__Directions__
Retype the entries below exactly, dropping the images.

__The data__
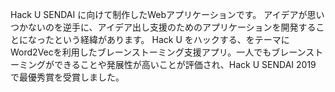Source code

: Hack U SENDAI に向けて制作したWebアプリケーションです。
アイデアが思いつかないのを逆手に、アイデア出し支援のためのアプリケーションを開発することになったという経緯があります。
Hack U をハックする、をテーマにWord2Vecを利用したブレーンストーミング支援アプリ。一人でもブレーンストーミングができることや発展性が高いことが評価され、Hack U SENDAI 2019 で最優秀賞を受賞しました。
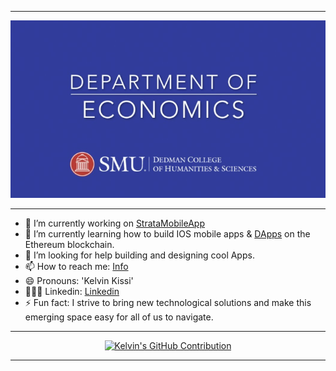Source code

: 

<!-- **kissikelvin/kissikelvin** is a ✨ _special_ ✨ repository because its `README.md` (this file) appears on your GitHub profile. -->

---

<p align="center">                        
  <img src="./smu-econ.jpeg">
   </a>
</p>

---

- 🔭 I’m currently working on [StrataMobileApp](https://github.com/Strata-Innovative-Solutions) 
- 🌱 I’m currently learning how to build IOS mobile apps & [DApps](https://ethereum.org/en/dapps/) on the Ethereum blockchain.
- 🤔 I’m looking for help building and designing cool Apps.
- 📫 How to reach me: [Info](https://kelvinkissi.io/)
- 😄 Pronouns: 'Kelvin Kissi'
- 👨🏾‍💻 Linkedin: [Linkedin](https://www.linkedin.com/in/kelvin-kissi/)
- ⚡ Fun fact: I strive to bring new technological solutions and make this emerging space easy for all of us to navigate.

---


<p align="center">
  <a href="https://github.com/kelvinkissi">
    <img src="http://github-profile-summary-cards.vercel.app/api/cards/profile-details?username=kelvinkissi&theme=github_dark" alt="Kelvin's GitHub Contribution"/>
  </a>
</p>

---



<!-- [![Top Langs](https://github-readme-stats.vercel.app/api/top-langs/?username=kissikelvin&layout=compact)](https://github.com/kissikelvin/github-readme-stats)  -->
  
<!-- - 💬 Ask me about ... -->


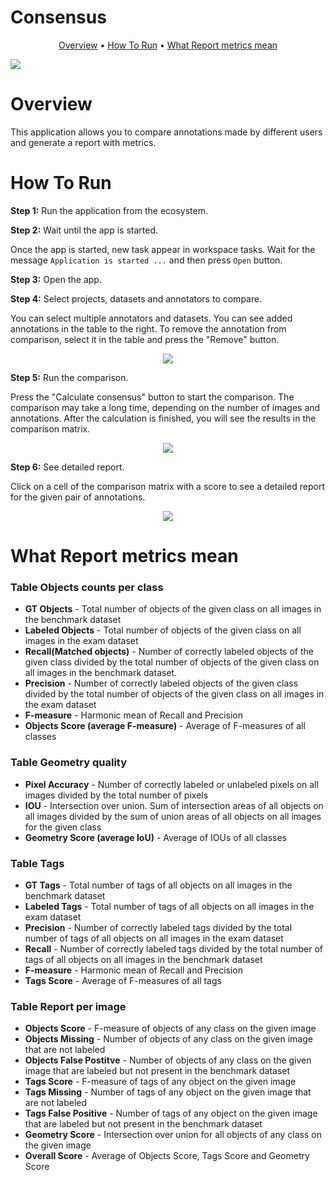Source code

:# Consensus
  
<p align="center">
  <a href="#Overview">Overview</a> •
  <a href="#How-To-Run">How To Run</a> •
  <a href="#What-Report-metrics-mean">What Report metrics mean</a>
</p>

[![](https://img.shields.io/badge/slack-chat-green.svg?logo=slack)](https://supervise.ly/slack)

</div>

# Overview

This application allows you to compare annotations made by different users and generate a report with metrics.

# How To Run

**Step 1:** Run the application from the ecosystem.

**Step 2:** Wait until the app is started.

Once the app is started, new task appear in workspace tasks. Wait for the message `Application is started ...` and then press `Open` button.

**Step 3:** Open the app.

**Step 4:** Select projects, datasets and annotators to compare.

You can select multiple annotators and datasets. You can see added annotations in the table to the right. To remove the annotation from comparison, select it in the table and press the "Remove" button.

<p align="center"><img src="https://github.com/supervisely-ecosystem/consensus/assets/61844772/20b9def0-5f1b-4871-917d-bbcea5c9e40e" /></p>

**Step 5:** Run the comparison.

Press the "Calculate consensus" button to start the comparison. The comparison may take a long time, depending on the number of images and annotations. After the calculation is finished, you will see the results in the comparison matrix.

<p align="center"><img src="https://github.com/supervisely-ecosystem/consensus/assets/61844772/0020ad34-a1d6-4414-acb8-50af3caa6a71" /></p>

**Step 6:** See detailed report.

Click on a cell of the comparison matrix with a score to see a detailed report for the given pair of annotations.

<p align="center"><img src="https://github.com/supervisely-ecosystem/consensus/assets/61844772/c15e131b-9154-45f9-a11c-5a5381497d51" /></p>

# What Report metrics mean

### Table **Objects counts per class**
- **GT Objects** - Total number of objects of the given class on all images in the benchmark dataset
- **Labeled Objects** - Total number of objects of the given class on all images in the exam dataset
- **Recall(Matched objects)** - Number of correctly labeled objects of the given class divided by the total number of objects of the given class on all images in the benchmark dataset.
- **Precision** - Number of correctly labeled objects of the given class divided by the total number of objects of the given class on all images in the exam dataset
- **F-measure** - Harmonic mean of Recall and Precision
- **Objects Score (average F-measure)** - Average of F-measures of all classes

### Table **Geometry quality**
- **Pixel Accuracy** - Number of correctly labeled or unlabeled pixels on all images divided by the total number of pixels
- **IOU** - Intersection over union. Sum of intersection areas of all objects on all images divided by the sum of union areas of all objects on all images for the given class
- **Geometry Score (average IoU)** - Average of IOUs of all classes

### Table **Tags**
- **GT Tags** - Total number of tags of all objects on all images in the benchmark dataset
- **Labeled Tags** - Total number of tags of all objects on all images in the exam dataset
- **Precision** - Number of correctly labeled tags divided by the total number of tags of all objects on all images in the exam dataset
- **Recall** - Number of correctly labeled tags divided by the total number of tags of all objects on all images in the benchmark dataset
- **F-measure** - Harmonic mean of Recall and Precision
- **Tags Score** - Average of F-measures of all tags

### Table **Report per image**
- **Objects Score** - F-measure of objects of any class on the given image
- **Objects Missing** - Number of objects of any class on the given image that are not labeled
- **Objects False Postitve** - Number of objects of any class on the given image that are labeled but not present in the benchmark dataset
- **Tags Score** - F-measure of tags of any object on the given image
- **Tags Missing** - Number of tags of any object on the given image that are not labeled
- **Tags False Positive** - Number of tags of any object on the given image that are labeled but not present in the benchmark dataset
- **Geometry Score** - Intersection over union for all objects of any class on the given image
- **Overall Score** - Average of Objects Score, Tags Score and Geometry Score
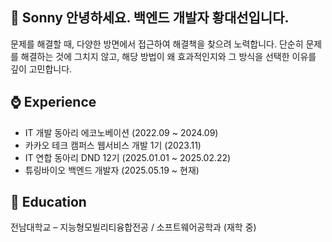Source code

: ## 🍯 Sonny 안녕하세요. 백엔드 개발자 황대선입니다.

문제를 해결할 때, 다양한 방면에서 접근하여 해결책을 찾으려 노력합니다. 단순히 문제를 해결하는 것에 그치지 않고, 해당 방법이 왜 효과적인지와 그 방식을 선택한 이유를 깊이 고민합니다. 

## ⌚️ Experience 

- IT 개발 동아리 에코노베이션 (2022.09 ~ 2024.09)
- 카카오 테크 캠퍼스 웹서비스 개발 1기 (2023.11) 
- IT 연합 동아리 DND 12기 (2025.01.01 ~ 2025.02.22)
- 튜링바이오 백엔드 개발자 (2025.05.19 ~ 현재)
  
## 🏫 Education

전남대학교 – 지능형모빌리티융합전공 / 소프트웨어공학과 (재학 중)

__Your solution__
Source code

: Hack U SENDAI に向けて制作したWebアプリケーションです。
アイデアが思いつかないのを逆手に、アイデア出し支援のためのアプリケーションを開発することになったという経緯があります。
Hack U をハックする、をテーマにWord2Vecを利用したブレーンストーミング支援アプリ。一人でもブレーンストーミングができることや発展性が高いことが評価され、Hack U SENDAI 2019 で最優秀賞を受賞しました。
Source code

: 

<!-- **kissikelvin/kissikelvin** is a ✨ _special_ ✨ repository because its `README.md` (this file) appears on your GitHub profile. -->

---

<p align="center">                        
  <img src="./smu-econ.jpeg">
   </a>
</p>

---

- 🔭 I’m currently working on [StrataMobileApp](https://github.com/Strata-Innovative-Solutions) 
- 🌱 I’m currently learning how to build IOS mobile apps & [DApps](https://ethereum.org/en/dapps/) on the Ethereum blockchain.
- 🤔 I’m looking for help building and designing cool Apps.
- 📫 How to reach me: [Info](https://kelvinkissi.io/)
- 😄 Pronouns: 'Kelvin Kissi'
- 👨🏾‍💻 Linkedin: [Linkedin](https://www.linkedin.com/in/kelvin-kissi/)
- ⚡ Fun fact: I strive to bring new technological solutions and make this emerging space easy for all of us to navigate.

---


<p align="center">
  <a href="https://github.com/kelvinkissi">
    <img src="http://github-profile-summary-cards.vercel.app/api/cards/profile-details?username=kelvinkissi&theme=github_dark" alt="Kelvin's GitHub Contribution"/>
  </a>
</p>

---



<!-- [![Top Langs](https://github-readme-stats.vercel.app/api/top-langs/?username=kissikelvin&layout=compact)](https://github.com/kissikelvin/github-readme-stats)  -->
  
<!-- - 💬 Ask me about ... -->


Source code

:# Consensus
  
<p align="center">
  <a href="#Overview">Overview</a> •
  <a href="#How-To-Run">How To Run</a> •
  <a href="#What-Report-metrics-mean">What Report metrics mean</a>
</p>

[![](https://img.shields.io/badge/slack-chat-green.svg?logo=slack)](https://supervise.ly/slack)

</div>

# Overview

This application allows you to compare annotations made by different users and generate a report with metrics.

# How To Run

**Step 1:** Run the application from the ecosystem.

**Step 2:** Wait until the app is started.

Once the app is started, new task appear in workspace tasks. Wait for the message `Application is started ...` and then press `Open` button.

**Step 3:** Open the app.

**Step 4:** Select projects, datasets and annotators to compare.

You can select multiple annotators and datasets. You can see added annotations in the table to the right. To remove the annotation from comparison, select it in the table and press the "Remove" button.

<p align="center"><img src="https://github.com/supervisely-ecosystem/consensus/assets/61844772/20b9def0-5f1b-4871-917d-bbcea5c9e40e" /></p>

**Step 5:** Run the comparison.

Press the "Calculate consensus" button to start the comparison. The comparison may take a long time, depending on the number of images and annotations. After the calculation is finished, you will see the results in the comparison matrix.

<p align="center"><img src="https://github.com/supervisely-ecosystem/consensus/assets/61844772/0020ad34-a1d6-4414-acb8-50af3caa6a71" /></p>

**Step 6:** See detailed report.

Click on a cell of the comparison matrix with a score to see a detailed report for the given pair of annotations.

<p align="center"><img src="https://github.com/supervisely-ecosystem/consensus/assets/61844772/c15e131b-9154-45f9-a11c-5a5381497d51" /></p>

# What Report metrics mean

### Table **Objects counts per class**
- **GT Objects** - Total number of objects of the given class on all images in the benchmark dataset
- **Labeled Objects** - Total number of objects of the given class on all images in the exam dataset
- **Recall(Matched objects)** - Number of correctly labeled objects of the given class divided by the total number of objects of the given class on all images in the benchmark dataset.
- **Precision** - Number of correctly labeled objects of the given class divided by the total number of objects of the given class on all images in the exam dataset
- **F-measure** - Harmonic mean of Recall and Precision
- **Objects Score (average F-measure)** - Average of F-measures of all classes

### Table **Geometry quality**
- **Pixel Accuracy** - Number of correctly labeled or unlabeled pixels on all images divided by the total number of pixels
- **IOU** - Intersection over union. Sum of intersection areas of all objects on all images divided by the sum of union areas of all objects on all images for the given class
- **Geometry Score (average IoU)** - Average of IOUs of all classes

### Table **Tags**
- **GT Tags** - Total number of tags of all objects on all images in the benchmark dataset
- **Labeled Tags** - Total number of tags of all objects on all images in the exam dataset
- **Precision** - Number of correctly labeled tags divided by the total number of tags of all objects on all images in the exam dataset
- **Recall** - Number of correctly labeled tags divided by the total number of tags of all objects on all images in the benchmark dataset
- **F-measure** - Harmonic mean of Recall and Precision
- **Tags Score** - Average of F-measures of all tags

### Table **Report per image**
- **Objects Score** - F-measure of objects of any class on the given image
- **Objects Missing** - Number of objects of any class on the given image that are not labeled
- **Objects False Postitve** - Number of objects of any class on the given image that are labeled but not present in the benchmark dataset
- **Tags Score** - F-measure of tags of any object on the given image
- **Tags Missing** - Number of tags of any object on the given image that are not labeled
- **Tags False Positive** - Number of tags of any object on the given image that are labeled but not present in the benchmark dataset
- **Geometry Score** - Intersection over union for all objects of any class on the given image
- **Overall Score** - Average of Objects Score, Tags Score and Geometry Score
Source code

: ## 🍯 Sonny 안녕하세요. 백엔드 개발자 황대선입니다.

문제를 해결할 때, 다양한 방면에서 접근하여 해결책을 찾으려 노력합니다. 단순히 문제를 해결하는 것에 그치지 않고, 해당 방법이 왜 효과적인지와 그 방식을 선택한 이유를 깊이 고민합니다. 

## ⌚️ Experience 

- IT 개발 동아리 에코노베이션 (2022.09 ~ 2024.09)
- 카카오 테크 캠퍼스 웹서비스 개발 1기 (2023.11) 
- IT 연합 동아리 DND 12기 (2025.01.01 ~ 2025.02.22)
- 튜링바이오 백엔드 개발자 (2025.05.19 ~ 현재)
  
## 🏫 Education

전남대학교 – 지능형모빌리티융합전공 / 소프트웨어공학과 (재학 중)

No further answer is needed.